What you should do: Copy out each line of the material that includes the word "append".

Records for processing:
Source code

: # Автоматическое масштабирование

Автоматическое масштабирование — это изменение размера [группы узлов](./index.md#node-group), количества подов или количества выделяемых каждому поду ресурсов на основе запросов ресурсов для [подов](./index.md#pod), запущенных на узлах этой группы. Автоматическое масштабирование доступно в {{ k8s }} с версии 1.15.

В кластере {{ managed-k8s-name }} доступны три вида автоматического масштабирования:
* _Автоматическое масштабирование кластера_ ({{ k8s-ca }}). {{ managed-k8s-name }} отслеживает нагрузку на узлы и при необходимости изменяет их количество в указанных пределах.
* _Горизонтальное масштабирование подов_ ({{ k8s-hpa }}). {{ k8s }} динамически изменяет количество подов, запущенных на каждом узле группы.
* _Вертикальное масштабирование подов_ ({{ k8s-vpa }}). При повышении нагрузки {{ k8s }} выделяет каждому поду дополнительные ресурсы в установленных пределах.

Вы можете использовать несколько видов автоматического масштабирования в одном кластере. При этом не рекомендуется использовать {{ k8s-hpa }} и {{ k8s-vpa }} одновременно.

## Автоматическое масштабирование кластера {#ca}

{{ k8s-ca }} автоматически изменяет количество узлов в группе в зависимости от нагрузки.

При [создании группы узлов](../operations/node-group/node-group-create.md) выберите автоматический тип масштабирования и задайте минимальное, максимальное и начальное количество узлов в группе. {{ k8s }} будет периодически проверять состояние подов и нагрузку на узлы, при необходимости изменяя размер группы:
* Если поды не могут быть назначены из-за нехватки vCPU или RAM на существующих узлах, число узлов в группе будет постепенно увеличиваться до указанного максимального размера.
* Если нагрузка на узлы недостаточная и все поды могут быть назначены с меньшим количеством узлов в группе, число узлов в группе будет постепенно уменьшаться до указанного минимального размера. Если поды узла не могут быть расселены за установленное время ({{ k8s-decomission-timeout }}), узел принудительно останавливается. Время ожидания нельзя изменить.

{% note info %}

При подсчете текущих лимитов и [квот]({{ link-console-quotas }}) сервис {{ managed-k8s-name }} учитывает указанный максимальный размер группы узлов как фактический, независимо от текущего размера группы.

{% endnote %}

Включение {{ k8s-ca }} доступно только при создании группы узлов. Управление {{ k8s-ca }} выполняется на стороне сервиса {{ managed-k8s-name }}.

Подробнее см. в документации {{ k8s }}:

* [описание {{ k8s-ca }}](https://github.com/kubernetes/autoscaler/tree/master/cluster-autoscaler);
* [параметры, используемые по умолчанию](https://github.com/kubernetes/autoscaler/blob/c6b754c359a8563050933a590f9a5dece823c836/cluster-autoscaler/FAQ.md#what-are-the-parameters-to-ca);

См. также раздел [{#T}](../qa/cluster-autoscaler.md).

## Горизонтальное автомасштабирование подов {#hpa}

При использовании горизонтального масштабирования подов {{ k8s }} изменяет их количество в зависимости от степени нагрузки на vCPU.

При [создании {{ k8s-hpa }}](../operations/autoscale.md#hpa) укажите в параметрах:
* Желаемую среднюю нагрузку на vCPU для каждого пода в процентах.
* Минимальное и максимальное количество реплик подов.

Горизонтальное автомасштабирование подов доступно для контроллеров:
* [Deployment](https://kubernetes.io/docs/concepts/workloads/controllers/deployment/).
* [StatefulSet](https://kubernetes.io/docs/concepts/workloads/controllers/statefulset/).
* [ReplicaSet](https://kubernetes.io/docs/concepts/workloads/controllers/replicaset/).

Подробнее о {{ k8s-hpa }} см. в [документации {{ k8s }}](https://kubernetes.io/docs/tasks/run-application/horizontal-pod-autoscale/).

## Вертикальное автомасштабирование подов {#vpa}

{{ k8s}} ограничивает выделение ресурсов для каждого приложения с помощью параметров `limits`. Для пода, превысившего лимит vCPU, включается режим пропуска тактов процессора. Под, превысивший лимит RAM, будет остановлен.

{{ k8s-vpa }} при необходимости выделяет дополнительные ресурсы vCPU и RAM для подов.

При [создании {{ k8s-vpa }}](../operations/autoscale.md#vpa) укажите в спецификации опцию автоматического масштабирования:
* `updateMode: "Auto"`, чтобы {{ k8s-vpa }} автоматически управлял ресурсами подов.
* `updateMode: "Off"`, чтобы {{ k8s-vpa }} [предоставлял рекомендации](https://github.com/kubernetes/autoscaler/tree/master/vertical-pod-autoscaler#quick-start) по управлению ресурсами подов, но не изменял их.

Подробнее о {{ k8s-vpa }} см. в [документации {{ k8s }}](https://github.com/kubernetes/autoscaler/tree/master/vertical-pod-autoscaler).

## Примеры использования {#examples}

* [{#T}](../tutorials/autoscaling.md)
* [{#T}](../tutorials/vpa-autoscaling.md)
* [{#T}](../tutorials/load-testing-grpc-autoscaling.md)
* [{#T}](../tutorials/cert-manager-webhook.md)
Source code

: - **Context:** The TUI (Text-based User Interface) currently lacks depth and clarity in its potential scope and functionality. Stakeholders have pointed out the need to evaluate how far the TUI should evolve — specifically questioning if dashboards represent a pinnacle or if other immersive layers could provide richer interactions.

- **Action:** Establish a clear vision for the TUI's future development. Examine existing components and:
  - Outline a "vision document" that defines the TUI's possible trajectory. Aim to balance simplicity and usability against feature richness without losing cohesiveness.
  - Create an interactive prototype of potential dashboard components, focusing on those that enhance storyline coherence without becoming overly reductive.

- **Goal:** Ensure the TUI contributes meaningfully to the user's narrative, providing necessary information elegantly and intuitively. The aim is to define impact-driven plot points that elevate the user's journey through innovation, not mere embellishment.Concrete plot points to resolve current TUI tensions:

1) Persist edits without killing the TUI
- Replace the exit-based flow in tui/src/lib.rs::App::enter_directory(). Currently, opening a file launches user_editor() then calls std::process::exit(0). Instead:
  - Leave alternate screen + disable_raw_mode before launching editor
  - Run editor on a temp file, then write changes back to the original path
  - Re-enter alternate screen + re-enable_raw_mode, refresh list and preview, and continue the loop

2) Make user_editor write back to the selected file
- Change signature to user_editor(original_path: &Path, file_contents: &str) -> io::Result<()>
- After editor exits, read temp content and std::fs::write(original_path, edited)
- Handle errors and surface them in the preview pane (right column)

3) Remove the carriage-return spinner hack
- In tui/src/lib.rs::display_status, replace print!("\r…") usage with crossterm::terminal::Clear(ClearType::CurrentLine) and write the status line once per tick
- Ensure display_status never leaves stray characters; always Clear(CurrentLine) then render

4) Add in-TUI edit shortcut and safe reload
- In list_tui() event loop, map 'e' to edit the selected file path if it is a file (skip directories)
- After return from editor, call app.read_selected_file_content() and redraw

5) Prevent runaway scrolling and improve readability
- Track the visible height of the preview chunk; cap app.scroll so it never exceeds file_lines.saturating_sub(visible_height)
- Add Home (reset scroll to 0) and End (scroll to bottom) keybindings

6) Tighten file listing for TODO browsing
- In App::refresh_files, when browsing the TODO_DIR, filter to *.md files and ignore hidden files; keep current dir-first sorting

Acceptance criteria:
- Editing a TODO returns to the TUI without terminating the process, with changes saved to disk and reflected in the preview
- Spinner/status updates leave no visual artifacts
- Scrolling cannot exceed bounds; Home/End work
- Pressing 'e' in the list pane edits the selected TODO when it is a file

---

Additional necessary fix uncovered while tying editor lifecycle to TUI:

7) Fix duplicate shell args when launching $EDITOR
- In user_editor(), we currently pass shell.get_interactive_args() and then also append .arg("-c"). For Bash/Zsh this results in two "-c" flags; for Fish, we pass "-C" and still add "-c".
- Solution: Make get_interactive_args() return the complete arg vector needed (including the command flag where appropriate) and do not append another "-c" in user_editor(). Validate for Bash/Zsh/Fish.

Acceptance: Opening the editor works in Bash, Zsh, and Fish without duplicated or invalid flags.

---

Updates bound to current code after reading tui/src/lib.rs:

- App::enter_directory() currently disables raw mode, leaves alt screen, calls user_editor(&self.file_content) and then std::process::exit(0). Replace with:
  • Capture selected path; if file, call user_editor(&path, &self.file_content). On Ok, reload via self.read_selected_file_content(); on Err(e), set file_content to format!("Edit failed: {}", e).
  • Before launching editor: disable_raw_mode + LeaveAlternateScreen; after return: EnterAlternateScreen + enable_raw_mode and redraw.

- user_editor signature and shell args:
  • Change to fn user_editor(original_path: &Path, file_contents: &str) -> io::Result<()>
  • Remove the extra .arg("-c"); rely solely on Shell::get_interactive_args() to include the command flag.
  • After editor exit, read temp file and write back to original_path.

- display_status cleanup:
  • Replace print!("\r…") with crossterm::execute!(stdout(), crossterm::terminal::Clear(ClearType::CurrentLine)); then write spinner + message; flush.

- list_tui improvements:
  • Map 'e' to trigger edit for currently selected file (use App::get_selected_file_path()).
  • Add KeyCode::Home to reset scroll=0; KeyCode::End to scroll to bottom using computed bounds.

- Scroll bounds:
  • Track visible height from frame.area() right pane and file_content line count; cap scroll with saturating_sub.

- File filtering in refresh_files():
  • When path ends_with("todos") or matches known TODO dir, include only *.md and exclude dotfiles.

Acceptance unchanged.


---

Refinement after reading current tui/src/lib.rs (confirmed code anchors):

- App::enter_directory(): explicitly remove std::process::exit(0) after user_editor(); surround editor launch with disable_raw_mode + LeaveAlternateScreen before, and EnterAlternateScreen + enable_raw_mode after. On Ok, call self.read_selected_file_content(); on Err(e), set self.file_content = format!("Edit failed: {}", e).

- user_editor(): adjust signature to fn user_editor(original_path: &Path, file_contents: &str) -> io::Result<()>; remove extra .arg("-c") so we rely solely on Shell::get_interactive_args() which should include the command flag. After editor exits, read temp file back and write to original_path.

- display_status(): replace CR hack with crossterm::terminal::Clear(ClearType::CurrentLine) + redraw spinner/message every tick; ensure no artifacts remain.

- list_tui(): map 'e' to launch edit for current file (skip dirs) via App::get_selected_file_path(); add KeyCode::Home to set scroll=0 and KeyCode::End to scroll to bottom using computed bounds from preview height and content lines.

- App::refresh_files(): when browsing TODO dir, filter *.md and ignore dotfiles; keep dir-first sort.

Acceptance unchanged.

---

Answer section:
- In user_editor(), we currently pass shell.get_interactive_args() and then also append .arg("-c"). For Bash/Zsh this results in two "-c" flags; for Fish, we pass "-C" and still add "-c".
- Solution: Make get_interactive_args() return the complete arg vector needed (including the command flag where appropriate) and do not append another "-c" in user_editor(). Validate for Bash/Zsh/Fish.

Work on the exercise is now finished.